Saved entries
*-*-*

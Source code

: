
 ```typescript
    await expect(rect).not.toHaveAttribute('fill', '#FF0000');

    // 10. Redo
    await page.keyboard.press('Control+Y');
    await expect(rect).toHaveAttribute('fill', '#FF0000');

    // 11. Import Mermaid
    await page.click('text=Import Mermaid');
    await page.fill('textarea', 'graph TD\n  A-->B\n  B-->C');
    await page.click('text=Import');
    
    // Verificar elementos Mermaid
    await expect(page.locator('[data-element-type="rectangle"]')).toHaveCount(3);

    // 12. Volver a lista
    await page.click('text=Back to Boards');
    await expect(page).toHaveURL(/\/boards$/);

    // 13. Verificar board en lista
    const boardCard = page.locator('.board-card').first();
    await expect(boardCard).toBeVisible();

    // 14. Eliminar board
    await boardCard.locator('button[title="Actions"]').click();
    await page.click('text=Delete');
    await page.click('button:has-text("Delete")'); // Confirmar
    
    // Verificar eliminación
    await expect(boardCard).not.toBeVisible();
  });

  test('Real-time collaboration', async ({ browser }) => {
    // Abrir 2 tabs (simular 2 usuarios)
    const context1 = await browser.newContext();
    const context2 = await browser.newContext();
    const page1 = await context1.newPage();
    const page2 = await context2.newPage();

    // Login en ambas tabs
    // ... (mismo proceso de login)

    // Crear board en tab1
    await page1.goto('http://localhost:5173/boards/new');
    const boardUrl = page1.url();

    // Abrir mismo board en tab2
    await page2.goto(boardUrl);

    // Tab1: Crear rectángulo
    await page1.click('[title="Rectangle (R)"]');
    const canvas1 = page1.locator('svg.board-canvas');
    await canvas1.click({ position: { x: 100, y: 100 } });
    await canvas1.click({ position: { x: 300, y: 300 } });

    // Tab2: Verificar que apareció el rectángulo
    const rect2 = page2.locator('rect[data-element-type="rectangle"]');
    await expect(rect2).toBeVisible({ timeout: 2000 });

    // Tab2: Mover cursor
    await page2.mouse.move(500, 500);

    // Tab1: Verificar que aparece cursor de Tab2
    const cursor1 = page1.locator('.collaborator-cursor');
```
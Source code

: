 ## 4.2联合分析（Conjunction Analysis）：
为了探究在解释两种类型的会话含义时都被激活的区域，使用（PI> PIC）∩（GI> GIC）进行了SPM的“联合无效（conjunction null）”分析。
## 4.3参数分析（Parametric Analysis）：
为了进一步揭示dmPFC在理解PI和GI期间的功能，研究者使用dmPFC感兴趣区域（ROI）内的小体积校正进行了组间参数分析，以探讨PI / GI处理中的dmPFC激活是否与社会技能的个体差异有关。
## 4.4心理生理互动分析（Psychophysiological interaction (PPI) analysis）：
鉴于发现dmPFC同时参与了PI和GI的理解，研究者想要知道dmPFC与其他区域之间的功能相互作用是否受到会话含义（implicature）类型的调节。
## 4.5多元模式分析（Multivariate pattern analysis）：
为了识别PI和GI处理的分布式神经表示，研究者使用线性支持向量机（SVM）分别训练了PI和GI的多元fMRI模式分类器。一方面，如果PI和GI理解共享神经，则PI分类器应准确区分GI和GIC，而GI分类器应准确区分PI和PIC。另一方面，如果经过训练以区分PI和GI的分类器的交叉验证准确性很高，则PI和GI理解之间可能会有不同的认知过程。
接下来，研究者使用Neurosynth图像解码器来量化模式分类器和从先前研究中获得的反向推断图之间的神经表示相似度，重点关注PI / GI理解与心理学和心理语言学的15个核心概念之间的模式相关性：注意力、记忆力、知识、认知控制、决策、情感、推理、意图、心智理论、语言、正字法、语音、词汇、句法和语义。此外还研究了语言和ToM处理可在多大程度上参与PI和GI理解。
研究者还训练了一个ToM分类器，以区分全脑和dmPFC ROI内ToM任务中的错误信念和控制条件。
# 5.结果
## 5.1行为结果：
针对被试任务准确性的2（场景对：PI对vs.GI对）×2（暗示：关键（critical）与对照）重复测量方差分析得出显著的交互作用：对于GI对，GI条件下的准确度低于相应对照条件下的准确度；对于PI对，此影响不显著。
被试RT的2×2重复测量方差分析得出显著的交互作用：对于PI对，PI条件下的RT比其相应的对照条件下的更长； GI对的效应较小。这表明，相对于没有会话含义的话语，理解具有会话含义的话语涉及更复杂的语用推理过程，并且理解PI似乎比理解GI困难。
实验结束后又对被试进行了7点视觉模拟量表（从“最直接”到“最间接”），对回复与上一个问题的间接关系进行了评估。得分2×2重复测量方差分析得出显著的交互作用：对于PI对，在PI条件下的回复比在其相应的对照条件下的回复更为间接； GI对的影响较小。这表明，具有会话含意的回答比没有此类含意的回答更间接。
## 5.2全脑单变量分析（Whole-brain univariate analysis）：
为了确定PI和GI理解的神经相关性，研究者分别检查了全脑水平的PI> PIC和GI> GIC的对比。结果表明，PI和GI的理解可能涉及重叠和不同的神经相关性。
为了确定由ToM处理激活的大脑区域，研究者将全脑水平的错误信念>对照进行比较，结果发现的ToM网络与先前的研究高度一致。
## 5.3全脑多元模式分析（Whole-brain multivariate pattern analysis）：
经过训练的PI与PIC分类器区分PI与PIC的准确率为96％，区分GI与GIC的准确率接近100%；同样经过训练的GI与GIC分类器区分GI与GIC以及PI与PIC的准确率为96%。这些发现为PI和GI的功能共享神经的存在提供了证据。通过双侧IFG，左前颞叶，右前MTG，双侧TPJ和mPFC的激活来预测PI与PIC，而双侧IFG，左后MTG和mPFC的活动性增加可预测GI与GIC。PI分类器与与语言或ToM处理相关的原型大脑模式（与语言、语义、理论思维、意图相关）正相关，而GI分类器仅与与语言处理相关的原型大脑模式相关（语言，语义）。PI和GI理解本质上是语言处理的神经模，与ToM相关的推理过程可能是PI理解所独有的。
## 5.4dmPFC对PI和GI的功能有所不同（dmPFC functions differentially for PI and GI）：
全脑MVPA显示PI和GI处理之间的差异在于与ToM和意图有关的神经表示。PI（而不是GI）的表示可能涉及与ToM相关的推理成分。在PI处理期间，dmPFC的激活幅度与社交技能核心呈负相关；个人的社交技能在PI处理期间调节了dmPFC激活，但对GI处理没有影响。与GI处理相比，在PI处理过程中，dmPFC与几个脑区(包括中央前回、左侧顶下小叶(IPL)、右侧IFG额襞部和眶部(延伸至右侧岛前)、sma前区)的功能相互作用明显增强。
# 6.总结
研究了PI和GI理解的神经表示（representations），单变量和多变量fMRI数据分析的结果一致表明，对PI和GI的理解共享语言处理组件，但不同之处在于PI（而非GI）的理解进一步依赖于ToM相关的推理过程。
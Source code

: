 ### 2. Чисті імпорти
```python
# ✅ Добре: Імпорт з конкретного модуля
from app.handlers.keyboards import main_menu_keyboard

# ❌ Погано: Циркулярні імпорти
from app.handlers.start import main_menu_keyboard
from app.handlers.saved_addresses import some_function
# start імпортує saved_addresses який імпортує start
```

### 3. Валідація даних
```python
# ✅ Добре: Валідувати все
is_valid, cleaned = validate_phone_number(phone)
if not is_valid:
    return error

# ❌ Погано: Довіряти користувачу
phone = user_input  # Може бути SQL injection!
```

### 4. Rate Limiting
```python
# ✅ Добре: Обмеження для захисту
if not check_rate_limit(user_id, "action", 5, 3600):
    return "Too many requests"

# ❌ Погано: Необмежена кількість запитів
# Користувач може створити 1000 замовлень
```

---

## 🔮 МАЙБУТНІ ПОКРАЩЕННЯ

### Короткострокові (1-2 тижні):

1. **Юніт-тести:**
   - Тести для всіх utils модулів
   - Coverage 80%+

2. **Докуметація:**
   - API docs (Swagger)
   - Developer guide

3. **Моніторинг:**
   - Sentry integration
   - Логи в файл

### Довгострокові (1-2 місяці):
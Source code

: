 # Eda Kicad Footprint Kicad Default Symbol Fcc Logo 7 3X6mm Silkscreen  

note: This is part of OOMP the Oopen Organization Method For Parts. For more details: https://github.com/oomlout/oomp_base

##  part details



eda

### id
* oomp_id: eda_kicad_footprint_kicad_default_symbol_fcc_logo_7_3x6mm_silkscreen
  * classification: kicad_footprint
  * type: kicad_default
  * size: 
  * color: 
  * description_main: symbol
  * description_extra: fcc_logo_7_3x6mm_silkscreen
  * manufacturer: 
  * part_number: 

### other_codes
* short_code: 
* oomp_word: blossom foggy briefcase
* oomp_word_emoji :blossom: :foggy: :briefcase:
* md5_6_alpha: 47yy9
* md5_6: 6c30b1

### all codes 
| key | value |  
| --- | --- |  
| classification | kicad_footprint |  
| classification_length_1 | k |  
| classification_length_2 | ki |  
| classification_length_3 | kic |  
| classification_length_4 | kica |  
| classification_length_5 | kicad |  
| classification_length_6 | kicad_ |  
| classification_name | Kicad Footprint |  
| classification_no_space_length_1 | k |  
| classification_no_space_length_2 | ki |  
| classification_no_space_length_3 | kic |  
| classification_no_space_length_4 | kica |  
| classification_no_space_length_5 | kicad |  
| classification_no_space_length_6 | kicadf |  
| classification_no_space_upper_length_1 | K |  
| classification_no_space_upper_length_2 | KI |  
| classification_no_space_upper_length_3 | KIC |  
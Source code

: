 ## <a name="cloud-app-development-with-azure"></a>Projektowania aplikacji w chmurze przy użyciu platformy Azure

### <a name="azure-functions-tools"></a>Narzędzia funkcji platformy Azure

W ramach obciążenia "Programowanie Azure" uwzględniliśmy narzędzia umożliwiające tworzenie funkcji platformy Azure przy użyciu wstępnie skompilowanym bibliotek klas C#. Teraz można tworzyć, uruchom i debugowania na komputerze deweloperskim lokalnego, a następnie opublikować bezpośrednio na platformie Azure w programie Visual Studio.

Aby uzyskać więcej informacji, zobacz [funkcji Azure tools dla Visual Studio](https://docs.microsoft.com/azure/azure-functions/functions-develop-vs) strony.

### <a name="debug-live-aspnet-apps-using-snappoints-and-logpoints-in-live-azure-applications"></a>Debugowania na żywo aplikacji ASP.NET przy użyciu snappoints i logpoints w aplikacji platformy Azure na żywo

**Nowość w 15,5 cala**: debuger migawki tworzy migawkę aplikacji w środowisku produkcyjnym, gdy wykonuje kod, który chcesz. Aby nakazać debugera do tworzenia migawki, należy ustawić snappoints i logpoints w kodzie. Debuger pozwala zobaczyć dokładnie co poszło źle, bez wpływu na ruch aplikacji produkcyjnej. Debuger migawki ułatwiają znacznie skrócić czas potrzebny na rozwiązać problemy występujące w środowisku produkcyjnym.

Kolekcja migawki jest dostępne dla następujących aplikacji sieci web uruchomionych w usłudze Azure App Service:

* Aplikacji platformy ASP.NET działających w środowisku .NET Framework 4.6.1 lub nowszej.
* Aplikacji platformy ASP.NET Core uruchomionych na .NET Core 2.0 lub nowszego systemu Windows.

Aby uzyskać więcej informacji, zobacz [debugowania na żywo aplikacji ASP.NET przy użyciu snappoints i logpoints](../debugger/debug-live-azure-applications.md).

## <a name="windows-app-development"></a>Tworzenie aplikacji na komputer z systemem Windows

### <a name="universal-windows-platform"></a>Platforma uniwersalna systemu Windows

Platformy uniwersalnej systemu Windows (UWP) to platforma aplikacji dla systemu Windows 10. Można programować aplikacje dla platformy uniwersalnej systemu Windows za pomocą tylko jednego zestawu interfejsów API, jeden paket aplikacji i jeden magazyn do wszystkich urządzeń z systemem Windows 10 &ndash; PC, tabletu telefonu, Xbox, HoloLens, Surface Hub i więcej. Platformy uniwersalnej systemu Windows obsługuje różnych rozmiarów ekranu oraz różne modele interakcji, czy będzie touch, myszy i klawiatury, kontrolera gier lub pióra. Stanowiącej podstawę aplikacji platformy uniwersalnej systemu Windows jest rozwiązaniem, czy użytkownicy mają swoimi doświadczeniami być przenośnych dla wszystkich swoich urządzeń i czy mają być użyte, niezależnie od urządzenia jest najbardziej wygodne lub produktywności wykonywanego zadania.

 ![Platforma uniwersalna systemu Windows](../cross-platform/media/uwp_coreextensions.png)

*-*-*

Prompt:
Go through the data above and copy each line that holds the word "імпорти".

Task result:
: ### 2. Чисті імпорти
# ❌ Погано: Циркулярні імпорти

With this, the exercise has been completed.